Kisah Rawa Baya di Cipari

cerita rakyat rawa baya di cipari
cerita rakyat rawa baya di cipari

Kisah ini terjadi pada zaman dahulu ketika Indonesia masih dalam kekuasaan penjajah Belanda. Mereka sangat kejam kepada penduduk kampung, terutama pada laki-laki dewasa. Penjajah Belanda menerapkan kerja rodi yang menguras tenaga laki-laki dewasa.

Penjajah Belanda tidak akan membiarkan mereka bebas tanpa pekerjaan. Siang dan malam tentara Belanda mengecek pekerjaan masyarakat. Apabila melihat ada orang yang menganggur, mereka tidak segan-segan menyiksanya. Tentara Belanda selalu mengadakan patroli. Banyak warga kampung yang ingin bertandang ke kampung lain sekadar mencari bahan pangan atau pun menengok saudaranya dihantui rasa takut karena patroli tersebut.

Diceritakanlah pada saat itu ada sebuah kampung yang letaknya memanjang dari arah timur ke barat, luasnya kira-kira 2 km2 yang dihuni oleh 5—10 kepala keluarga saja.

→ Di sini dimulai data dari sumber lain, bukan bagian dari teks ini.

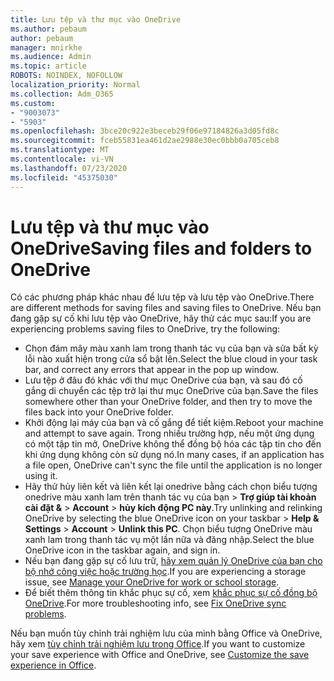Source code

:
 ```yaml
---
title: Lưu tệp và thư mục vào OneDrive
ms.author: pebaum
author: pebaum
manager: mnirkhe
ms.audience: Admin
ms.topic: article
ROBOTS: NOINDEX, NOFOLLOW
localization_priority: Normal
ms.collection: Adm_O365
ms.custom:
- "9003073"
- "5903"
ms.openlocfilehash: 3bce20c922e3beceb29f06e97184826a3d05fd8c
ms.sourcegitcommit: fceb55831ea461d2ae2988e30ec0bbb0a705ceb8
ms.translationtype: MT
ms.contentlocale: vi-VN
ms.lasthandoff: 07/23/2020
ms.locfileid: "45375030"
---
```

# <a name="saving-files-and-folders-to-onedrive"></a><span data-ttu-id="bcf0f-102">Lưu tệp và thư mục vào OneDrive</span><span class="sxs-lookup"><span data-stu-id="bcf0f-102">Saving files and folders to OneDrive</span></span>

<span data-ttu-id="bcf0f-103">Có các phương pháp khác nhau để lưu tệp và lưu tệp vào OneDrive.</span><span class="sxs-lookup"><span data-stu-id="bcf0f-103">There are different methods for saving files and saving files to OneDrive.</span></span> <span data-ttu-id="bcf0f-104">Nếu bạn đang gặp sự cố khi lưu tệp vào OneDrive, hãy thử các mục sau:</span><span class="sxs-lookup"><span data-stu-id="bcf0f-104">If you are experiencing problems saving files to OneDrive, try the following:</span></span>

- <span data-ttu-id="bcf0f-105">Chọn đám mây màu xanh lam trong thanh tác vụ của bạn và sửa bất kỳ lỗi nào xuất hiện trong cửa sổ bật lên.</span><span class="sxs-lookup"><span data-stu-id="bcf0f-105">Select the blue cloud in your task bar, and correct any errors that appear in the pop up window.</span></span>
- <span data-ttu-id="bcf0f-106">Lưu tệp ở đâu đó khác với thư mục OneDrive của bạn, và sau đó cố gắng di chuyển các tệp trở lại thư mục OneDrive của bạn.</span><span class="sxs-lookup"><span data-stu-id="bcf0f-106">Save the files somewhere other than your OneDrive folder, and then try to move the files back into your OneDrive folder.</span></span>
- <span data-ttu-id="bcf0f-107">Khởi động lại máy của bạn và cố gắng để tiết kiệm.</span><span class="sxs-lookup"><span data-stu-id="bcf0f-107">Reboot your machine and attempt to save again.</span></span> <span data-ttu-id="bcf0f-108">Trong nhiều trường hợp, nếu một ứng dụng có một tập tin mở, OneDrive không thể đồng bộ hóa các tập tin cho đến khi ứng dụng không còn sử dụng nó.</span><span class="sxs-lookup"><span data-stu-id="bcf0f-108">In many cases, if an application has a file open, OneDrive can't sync the file until the application is no longer using it.</span></span>    
- <span data-ttu-id="bcf0f-109">Hãy thử hủy liên kết và liên kết lại onedrive bằng cách chọn biểu tượng onedrive màu xanh lam trên thanh tác vụ của bạn > **Trợ giúp tài khoản cài đặt &**  >  **Account**  >  **hủy kích động PC này**.</span><span class="sxs-lookup"><span data-stu-id="bcf0f-109">Try unlinking and relinking OneDrive by selecting the blue OneDrive icon on your taskbar > **Help & Settings** > **Account** > **Unlink this PC**.</span></span> <span data-ttu-id="bcf0f-110">Chọn biểu tượng OneDrive màu xanh lam trong thanh tác vụ một lần nữa và đăng nhập.</span><span class="sxs-lookup"><span data-stu-id="bcf0f-110">Select the blue OneDrive icon in the taskbar again, and sign in.</span></span>
- <span data-ttu-id="bcf0f-111">Nếu bạn đang gặp sự cố lưu trữ, [hãy xem quản lý OneDrive của bạn cho bộ nhớ công việc hoặc trường học](https://support.microsoft.com/office/manage-your-onedrive-for-work-or-school-storage-31519161-059c-4764-b6f8-f5cd29f7fe68).</span><span class="sxs-lookup"><span data-stu-id="bcf0f-111">If you are experiencing a storage issue, see [Manage your OneDrive for work or school storage](https://support.microsoft.com/office/manage-your-onedrive-for-work-or-school-storage-31519161-059c-4764-b6f8-f5cd29f7fe68).</span></span>
- <span data-ttu-id="bcf0f-112">Để biết thêm thông tin khắc phục sự cố, xem [khắc phục sự cố đồng bộ OneDrive](https://docs.microsoft.com/alchemyinsights/fix-onedrive-sync-issues).</span><span class="sxs-lookup"><span data-stu-id="bcf0f-112">For more troubleshooting info, see [Fix OneDrive sync problems](https://docs.microsoft.com/alchemyinsights/fix-onedrive-sync-issues).</span></span>  

<span data-ttu-id="bcf0f-113">Nếu bạn muốn tùy chỉnh trải nghiệm lưu của mình bằng Office và OneDrive, hãy xem [tùy chỉnh trải nghiệm lưu trong Office](https://support.microsoft.com/office/customize-the-save-experience-in-office-786200a7-f5f2-4d26-a3ae-b78c60dd5d3b).</span><span class="sxs-lookup"><span data-stu-id="bcf0f-113">If you want to customize your save experience with Office and OneDrive, see [Customize the save experience in Office](https://support.microsoft.com/office/customize-the-save-experience-in-office-786200a7-f5f2-4d26-a3ae-b78c60dd5d3b).</span></span>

Kebanyakan anak-anak yang telah dewasa dipekerjakan di luar kampung. Sudah tentu hal ini membuat kampung itu sangatlah sepi. Terdapat rawa yang mengelilingi kampung. Tumbuhan lebat hidup subur di sekitar rawa hingga membuat rawa tampak rimbun dan menyeramkan.

Keberadaan rawa tersebut membuat kampung makin senyap sehingga perekonomian masyarakat tidak berkembang dengan baik karena hanya mengandalkan sektor pertanian. Ditambah lagi jalur lalu lintas untuk keluar masuk kampung hanya ada satu jalan, yaitu melalui rawa tersebut.

Masyarakat merasa takut menyeberangi rawa ini sehingga kampung ini tidak banyak dikunjungi orang. Hanya orang-orang yang memiliki kepentingan yang memberanikan diri melewati rawa ini. Di atasnya pun banyak terdapat teratai dan enceng gondok yang tumbuh. Suara-suara hewan liar dan embusan angin menghidupkan suasana yang sunyi dan sepi membuat orang-orang bergidik saat melewatinya.

Selain melewati rawa itu, sebenarnya masih ada jalan lain yang mungkin dapat digunakan. Namun, jalan itu hanya seperti jalan tikus yang sempit. Kanan kiri jalan sempit itu masih ditumbuhi semaksemak belukar yang sangat rimbun. Jika menuju ke arah timur, jalan tersebut akan sampai ke Kecamatan Sidareja. Jika ke arah barat, jalan itu akan sampai ke Desa Gayamsari, Kecamatan Wanareja. Sebelah utara dan selatan jalan itu hanyalah rawa-rawa dan persawahan yang masih bersemak dan ditumbuhi oleh tanaman liar.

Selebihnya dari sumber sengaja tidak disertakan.